### Aim of the exercise:
Each line below that includes the word "filter" is to be reported.

### Given records:
::::::::

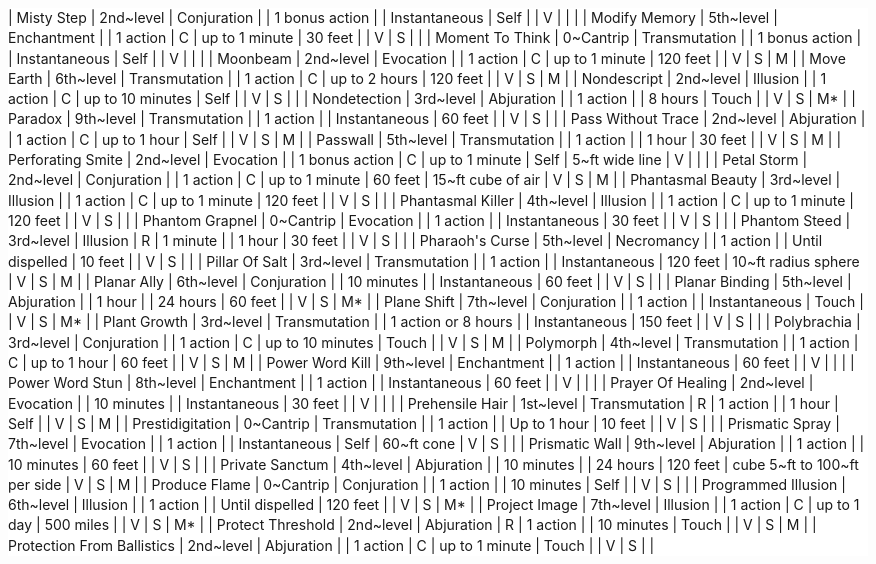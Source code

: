 | Misty Step | 2nd~level | Conjuration |  | 1 bonus action |  | Instantaneous | Self |  | V |  |  |
| Modify Memory | 5th~level | Enchantment |  | 1 action | C | up to 1 minute | 30 feet |  | V | S |  |
| Moment To Think | 0~Cantrip | Transmutation |  | 1 bonus action |  | Instantaneous | Self |  | V |  |  |
| Moonbeam | 2nd~level | Evocation |  | 1 action | C | up to 1 minute | 120 feet |  | V | S | M |
| Move Earth | 6th~level | Transmutation |  | 1 action | C | up to 2 hours | 120 feet |  | V | S | M |
| Nondescript | 2nd~level | Illusion |  | 1 action | C | up to 10 minutes | Self |  | V | S |  |
| Nondetection | 3rd~level | Abjuration |  | 1 action |  | 8 hours | Touch |  | V | S | M* |
| Paradox | 9th~level | Transmutation |  | 1 action |  | Instantaneous | 60 feet |  | V | S |  |
| Pass Without Trace | 2nd~level | Abjuration |  | 1 action | C | up to 1 hour | Self |  | V | S | M |
| Passwall | 5th~level | Transmutation |  | 1 action |  | 1 hour | 30 feet |  | V | S | M |
| Perforating Smite | 2nd~level | Evocation |  | 1 bonus action | C | up to 1 minute | Self | 5~ft wide line | V |  |  |
| Petal Storm | 2nd~level | Conjuration |  | 1 action | C | up to 1 minute | 60 feet | 15~ft cube of air | V | S | M |
| Phantasmal Beauty | 3rd~level | Illusion |  | 1 action | C | up to 1 minute | 120 feet |  | V | S |  |
| Phantasmal Killer | 4th~level | Illusion |  | 1 action | C | up to 1 minute | 120 feet |  | V | S |  |
| Phantom Grapnel | 0~Cantrip | Evocation |  | 1 action |  | Instantaneous | 30 feet |  | V | S |  |
| Phantom Steed | 3rd~level | Illusion | R | 1 minute |  | 1 hour | 30 feet |  | V | S |  |
| Pharaoh's Curse | 5th~level | Necromancy |  | 1 action |  | Until dispelled | 10 feet |  | V | S |  |
| Pillar Of Salt | 3rd~level | Transmutation |  | 1 action |  | Instantaneous | 120 feet | 10~ft radius sphere | V | S | M |
| Planar Ally | 6th~level | Conjuration |  | 10 minutes |  | Instantaneous | 60 feet |  | V | S |  |
| Planar Binding | 5th~level | Abjuration |  | 1 hour |  | 24 hours | 60 feet |  | V | S | M* |
| Plane Shift | 7th~level | Conjuration |  | 1 action |  | Instantaneous | Touch |  | V | S | M* |
| Plant Growth | 3rd~level | Transmutation |  | 1 action or 8 hours |  | Instantaneous | 150 feet |  | V | S |  |
| Polybrachia | 3rd~level | Conjuration |  | 1 action | C | up to 10 minutes | Touch |  | V | S | M |
| Polymorph | 4th~level | Transmutation |  | 1 action | C | up to 1 hour | 60 feet |  | V | S | M |
| Power Word Kill | 9th~level | Enchantment |  | 1 action |  | Instantaneous | 60 feet |  | V |  |  |
| Power Word Stun | 8th~level | Enchantment |  | 1 action |  | Instantaneous | 60 feet |  | V |  |  |
| Prayer Of Healing | 2nd~level | Evocation |  | 10 minutes |  | Instantaneous | 30 feet |  | V |  |  |
| Prehensile Hair | 1st~level | Transmutation | R | 1 action |  | 1 hour | Self |  | V | S | M |
| Prestidigitation | 0~Cantrip | Transmutation |  | 1 action |  | Up to 1 hour | 10 feet |  | V | S |  |
| Prismatic Spray | 7th~level | Evocation |  | 1 action |  | Instantaneous | Self | 60~ft cone | V | S |  |
| Prismatic Wall | 9th~level | Abjuration |  | 1 action |  | 10 minutes | 60 feet |  | V | S |  |
| Private Sanctum | 4th~level | Abjuration |  | 10 minutes |  | 24 hours | 120 feet | cube 5~ft to 100~ft per side | V | S | M |
| Produce Flame | 0~Cantrip | Conjuration |  | 1 action |  | 10 minutes | Self |  | V | S |  |
| Programmed Illusion | 6th~level | Illusion |  | 1 action |  | Until dispelled | 120 feet |  | V | S | M* |
| Project Image | 7th~level | Illusion |  | 1 action | C | up to 1 day | 500 miles |  | V | S | M* |
| Protect Threshold | 2nd~level | Abjuration | R | 1 action |  | 10 minutes | Touch |  | V | S | M |
| Protection From Ballistics | 2nd~level | Abjuration |  | 1 action | C | up to 1 minute | Touch |  | V | S |  |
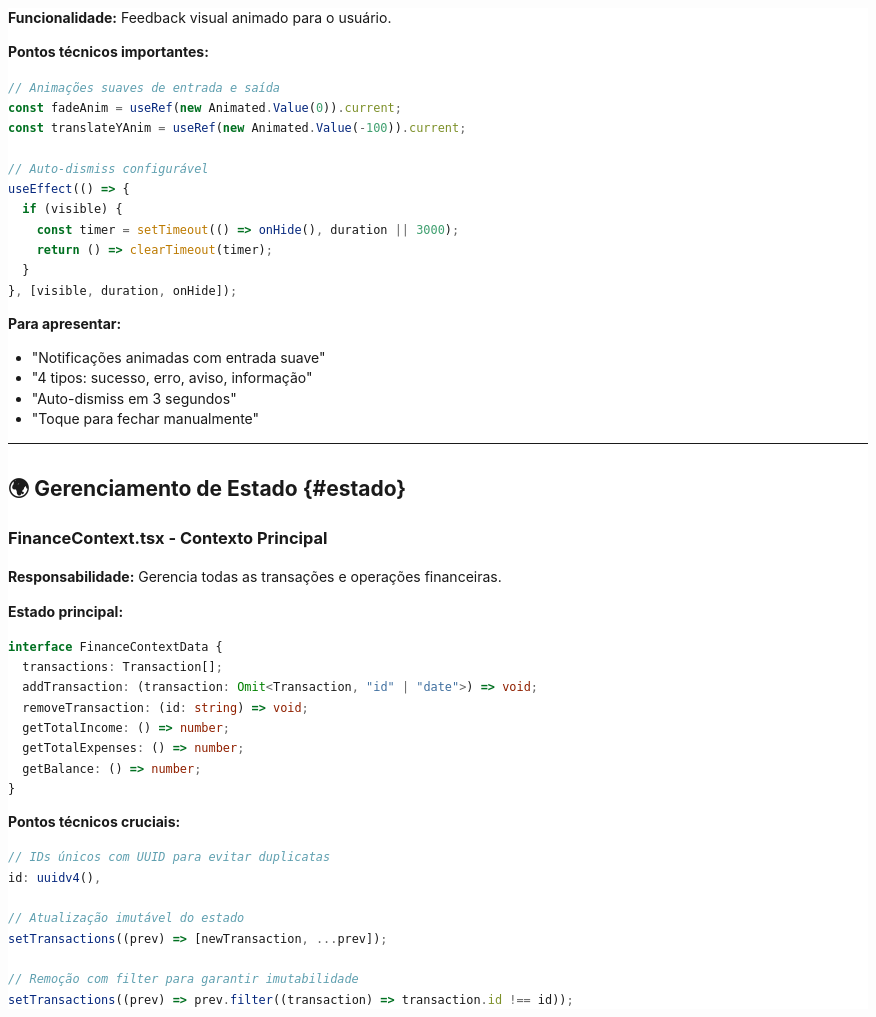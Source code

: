 **Funcionalidade:** Feedback visual animado para o usuário.

**Pontos técnicos importantes:**
```typescript
// Animações suaves de entrada e saída
const fadeAnim = useRef(new Animated.Value(0)).current;
const translateYAnim = useRef(new Animated.Value(-100)).current;

// Auto-dismiss configurável
useEffect(() => {
  if (visible) {
    const timer = setTimeout(() => onHide(), duration || 3000);
    return () => clearTimeout(timer);
  }
}, [visible, duration, onHide]);
```

**Para apresentar:**
- "Notificações animadas com entrada suave"
- "4 tipos: sucesso, erro, aviso, informação"
- "Auto-dismiss em 3 segundos"
- "Toque para fechar manualmente"

---

## 🌍 Gerenciamento de Estado {#estado}

### FinanceContext.tsx - Contexto Principal

**Responsabilidade:** Gerencia todas as transações e operações financeiras.

**Estado principal:**
```typescript
interface FinanceContextData {
  transactions: Transaction[];
  addTransaction: (transaction: Omit<Transaction, "id" | "date">) => void;
  removeTransaction: (id: string) => void;
  getTotalIncome: () => number;
  getTotalExpenses: () => number;
  getBalance: () => number;
}
```

**Pontos técnicos cruciais:**
```typescript
// IDs únicos com UUID para evitar duplicatas
id: uuidv4(),

// Atualização imutável do estado
setTransactions((prev) => [newTransaction, ...prev]);

// Remoção com filter para garantir imutabilidade
setTransactions((prev) => prev.filter((transaction) => transaction.id !== id));
```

::::::::

### Answer space:
// Remoção com filter para garantir imutabilidade
setTransactions((prev) => prev.filter((transaction) => transaction.id !== id));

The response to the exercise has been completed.